People, or rather, victims, have a single almost consistent reaction when faced with the truth of their mortality. They cringe, then freeze up, then panic. The emotional meltdown and single take from doubt to confirmation was the same every time. Since I was hungry, I didn’t give her my small explanation. I just ripped into her neck and tore out her throat. The fair skinned Indonesian arts student quivered and punched me repeated on my back as my teeth sunk deeper and deeper into the flesh of her neck. When my teeth closed in and met, she had stopped moving completely. I don’t normally eat Asian flesh whilst in a generally Caucasian country. I prefer to eat local. But I was hungry, and she was available. And I’m not a fussy man.
My lover called me when she arrived at the airport the following afternoon. I was waiting for her as she emerged from the arrival area. We hugged, and then broke for air, and then I kissed her on her lips, sucking her face until she swooned.
“See?” I said, “everything’s fine.”
She nodded with a smile, looking up at me with her big brown eyes.
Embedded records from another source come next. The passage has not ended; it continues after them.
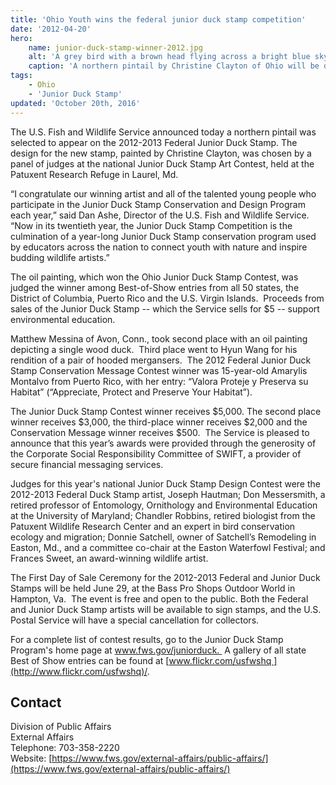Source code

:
 ```yaml
---
title: 'Ohio Youth wins the federal junior duck stamp competition'
date: '2012-04-20'
hero:
    name: junior-duck-stamp-winner-2012.jpg
    alt: 'A grey bird with a brown head flying across a bright blue sky.'
    caption: 'A northern pintail by Christine Clayton of Ohio will be displayed on the 2012 Federal Junior Duck Stamp.'
tags:
    - Ohio
    - 'Junior Duck Stamp'
updated: 'October 20th, 2016'
---
```


The U.S. Fish and Wildlife Service announced today a northern pintail was selected to appear on the 2012-2013 Federal Junior Duck Stamp. The design for the new stamp, painted by Christine Clayton, was chosen by a panel of judges at the national Junior Duck Stamp Art Contest, held at the Patuxent Research Refuge in Laurel, Md.

“I congratulate our winning artist and all of the talented young people who participate in the Junior Duck Stamp Conservation and Design Program each year,” said Dan Ashe, Director of the U.S. Fish and Wildlife Service. “Now in its twentieth year, the Junior Duck Stamp Competition is the culmination of a year-long Junior Duck Stamp conservation program used by educators across the nation to connect youth with nature and inspire budding wildlife artists.”

The oil painting, which won the Ohio Junior Duck Stamp Contest, was judged the winner among Best-of-Show entries from all 50 states, the District of Columbia, Puerto Rico and the U.S. Virgin Islands.  Proceeds from sales of the Junior Duck Stamp -- which the Service sells for $5 -- support environmental education.

Matthew Messina of Avon, Conn., took second place with an oil painting depicting a single wood duck.  Third place went to Hyun Wang for his rendition of a pair of hooded mergansers.  The 2012 Federal Junior Duck Stamp Conservation Message Contest winner was 15-year-old Amarylis Montalvo from Puerto Rico, with her entry: “Valora Proteje y Preserva su Habitat” (“Appreciate, Protect and Preserve Your Habitat”).

The Junior Duck Stamp Contest winner receives $5,000\. The second place winner receives $3,000, the third-place winner receives $2,000 and the Conservation Message winner receives $500.  The Service is pleased to announce that this year’s awards were provided through the generosity of the Corporate Social Responsibility Committee of SWIFT, a provider of secure financial messaging services.

Judges for this year's national Junior Duck Stamp Design Contest were the 2012-2013 Federal Duck Stamp artist, Joseph Hautman; Don Messersmith, a retired professor of Entomology, Ornithology and Environmental Education at the University of Maryland; Chandler Robbins, retired biologist from the Patuxent Wildlife Research Center and an expert in bird conservation ecology and migration; Donnie Satchell, owner of Satchell’s Remodeling in Easton, Md., and a committee co-chair at the Easton Waterfowl Festival; and Frances Sweet, an award-winning wildlife artist.

The First Day of Sale Ceremony for the 2012-2013 Federal and Junior Duck Stamps will be held June 29, at the Bass Pro Shops Outdoor World in Hampton, Va.  The event is free and open to the public. Both the Federal and Junior Duck Stamp artists will be available to sign stamps, and the U.S. Postal Service will have a special cancellation for collectors.

For a complete list of contest results, go to the Junior Duck Stamp Program's home page at www.fws.gov/juniorduck.  A gallery of all state Best of Show entries can be found at [www.flickr.com/usfwshq ](http://www.flickr.com/usfwshq)/.

## Contact

Division of Public Affairs  
External Affairs  
Telephone: 703-358-2220  
Website: [https://www.fws.gov/external-affairs/public-affairs/](https://www.fws.gov/external-affairs/public-affairs/)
She was beautiful and I was madly in love with her.
I took her to the new hotel where I had moved in earlier in the day and she squealed in excitement at the size of the suite. She ran around the spacious room and leapt on the bed, jumping up and down on it like a little child. How could I doubt my own feelings for the woman?
We spent the next three weeks exploring the city and the surrounding tourists attractions, coming back to the hotel suite late at night where we made love until the deep blue of dawn broke through the dark horizon. It was endless. We laid waste all prohibition and rode on the gushing whims of our desires. And not one soul disturbed us. I had taken out my phone, asked her to take out hers, and we had both our phones under lock and key with the hotel management. I told the night manager that we do not want to be disturbed under any circumstances. We weren’t.
By the time we returned to KL, we were two different human beings. She was prepared to face anything, having taken my promises solemnly.
Only problem was, she was not fully prepared to face what was waiting for her when she reached home. Firstly, her husband was murdered, and secondly, her kids, a boy of 12 and a girl of 9 were taken away by her parents in-law, as she was an only child with long deceased parents. She was in quandary.
I told her that everything would be okay. The important thing was, I wanted her, and she wanted me. Nothing else should matter.
And it didn’t. Everything turned out pretty well for us. Her kids continued staying with her in-laws. And she moved in with me. Once a week she would spend time with her kids, and sometimes, they would come and sleep over at my place. In fact, I was beginning to enjoy my role as a dad. I stopped craving for anything bad, only that when suspicious friends or family started asking the odd question, I’d call my acquaintance for a favor. And that would more or less settle the matter for good.
I’m not a bad person. I’m just focused on what I want, and what I want to keep.
In some universe, vampiric, cannibalistic assholes do get away with shit. Like me for instance.